Segment Start: Record excerpts

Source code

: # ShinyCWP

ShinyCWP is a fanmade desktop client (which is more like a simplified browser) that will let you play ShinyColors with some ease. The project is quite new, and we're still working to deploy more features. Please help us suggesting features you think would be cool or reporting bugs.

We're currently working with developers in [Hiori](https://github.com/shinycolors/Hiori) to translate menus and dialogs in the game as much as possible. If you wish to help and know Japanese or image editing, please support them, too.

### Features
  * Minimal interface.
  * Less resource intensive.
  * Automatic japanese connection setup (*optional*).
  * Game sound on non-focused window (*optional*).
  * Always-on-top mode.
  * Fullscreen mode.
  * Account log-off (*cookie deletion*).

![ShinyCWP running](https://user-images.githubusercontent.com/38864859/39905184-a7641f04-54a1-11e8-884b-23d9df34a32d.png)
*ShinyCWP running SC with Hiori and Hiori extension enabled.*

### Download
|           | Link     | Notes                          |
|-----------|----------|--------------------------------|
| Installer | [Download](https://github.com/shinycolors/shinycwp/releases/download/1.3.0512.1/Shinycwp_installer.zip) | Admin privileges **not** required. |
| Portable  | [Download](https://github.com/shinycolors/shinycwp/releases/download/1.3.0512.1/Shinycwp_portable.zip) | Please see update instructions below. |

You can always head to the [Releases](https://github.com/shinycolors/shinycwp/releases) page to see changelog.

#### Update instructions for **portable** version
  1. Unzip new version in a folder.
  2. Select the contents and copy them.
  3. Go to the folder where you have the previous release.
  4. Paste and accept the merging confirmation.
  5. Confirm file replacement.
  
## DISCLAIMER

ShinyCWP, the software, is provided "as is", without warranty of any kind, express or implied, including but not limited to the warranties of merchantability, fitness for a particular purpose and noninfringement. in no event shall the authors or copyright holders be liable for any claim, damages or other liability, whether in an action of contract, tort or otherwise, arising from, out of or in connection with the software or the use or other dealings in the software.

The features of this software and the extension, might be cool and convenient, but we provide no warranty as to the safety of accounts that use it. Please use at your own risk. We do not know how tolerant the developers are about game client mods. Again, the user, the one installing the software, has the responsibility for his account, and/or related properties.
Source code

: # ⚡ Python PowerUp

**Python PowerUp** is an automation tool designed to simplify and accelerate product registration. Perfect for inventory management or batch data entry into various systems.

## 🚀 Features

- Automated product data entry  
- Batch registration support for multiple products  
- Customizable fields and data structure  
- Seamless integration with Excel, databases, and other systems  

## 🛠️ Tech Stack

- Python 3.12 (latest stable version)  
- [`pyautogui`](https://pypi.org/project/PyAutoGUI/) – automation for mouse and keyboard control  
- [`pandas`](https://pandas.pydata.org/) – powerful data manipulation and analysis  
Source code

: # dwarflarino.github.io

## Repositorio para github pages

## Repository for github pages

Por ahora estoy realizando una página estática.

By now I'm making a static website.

Segment End: Record excerpts

=== Task to carry out ===
Line by line, reproduce the data exactly.

=== Solution to this problem ===
Source code

: # ShinyCWP

ShinyCWP is a fanmade desktop client (which is more like a simplified browser) that will let you play ShinyColors with some ease. The project is quite new, and we're still working to deploy more features. Please help us suggesting features you think would be cool or reporting bugs.

We're currently working with developers in [Hiori](https://github.com/shinycolors/Hiori) to translate menus and dialogs in the game as much as possible. If you wish to help and know Japanese or image editing, please support them, too.

### Features
  * Minimal interface.
  * Less resource intensive.
  * Automatic japanese connection setup (*optional*).
  * Game sound on non-focused window (*optional*).
  * Always-on-top mode.
  * Fullscreen mode.
  * Account log-off (*cookie deletion*).

![ShinyCWP running](https://user-images.githubusercontent.com/38864859/39905184-a7641f04-54a1-11e8-884b-23d9df34a32d.png)
*ShinyCWP running SC with Hiori and Hiori extension enabled.*

### Download
|           | Link     | Notes                          |
|-----------|----------|--------------------------------|
| Installer | [Download](https://github.com/shinycolors/shinycwp/releases/download/1.3.0512.1/Shinycwp_installer.zip) | Admin privileges **not** required. |
| Portable  | [Download](https://github.com/shinycolors/shinycwp/releases/download/1.3.0512.1/Shinycwp_portable.zip) | Please see update instructions below. |

You can always head to the [Releases](https://github.com/shinycolors/shinycwp/releases) page to see changelog.

#### Update instructions for **portable** version
  1. Unzip new version in a folder.
  2. Select the contents and copy them.
  3. Go to the folder where you have the previous release.
  4. Paste and accept the merging confirmation.
  5. Confirm file replacement.
  
## DISCLAIMER

ShinyCWP, the software, is provided "as is", without warranty of any kind, express or implied, including but not limited to the warranties of merchantability, fitness for a particular purpose and noninfringement. in no event shall the authors or copyright holders be liable for any claim, damages or other liability, whether in an action of contract, tort or otherwise, arising from, out of or in connection with the software or the use or other dealings in the software.

The features of this software and the extension, might be cool and convenient, but we provide no warranty as to the safety of accounts that use it. Please use at your own risk. We do not know how tolerant the developers are about game client mods. Again, the user, the one installing the software, has the responsibility for his account, and/or related properties.
Source code

: # ⚡ Python PowerUp

**Python PowerUp** is an automation tool designed to simplify and accelerate product registration. Perfect for inventory management or batch data entry into various systems.

## 🚀 Features

- Automated product data entry  
- Batch registration support for multiple products  
- Customizable fields and data structure  
- Seamless integration with Excel, databases, and other systems  

## 🛠️ Tech Stack

- Python 3.12 (latest stable version)  
- [`pyautogui`](https://pypi.org/project/PyAutoGUI/) – automation for mouse and keyboard control  
- [`pandas`](https://pandas.pydata.org/) – powerful data manipulation and analysis  
Source code

: # dwarflarino.github.io

## Repositorio para github pages

## Repository for github pages

Por ahora estoy realizando una página estática.

By now I'm making a static website.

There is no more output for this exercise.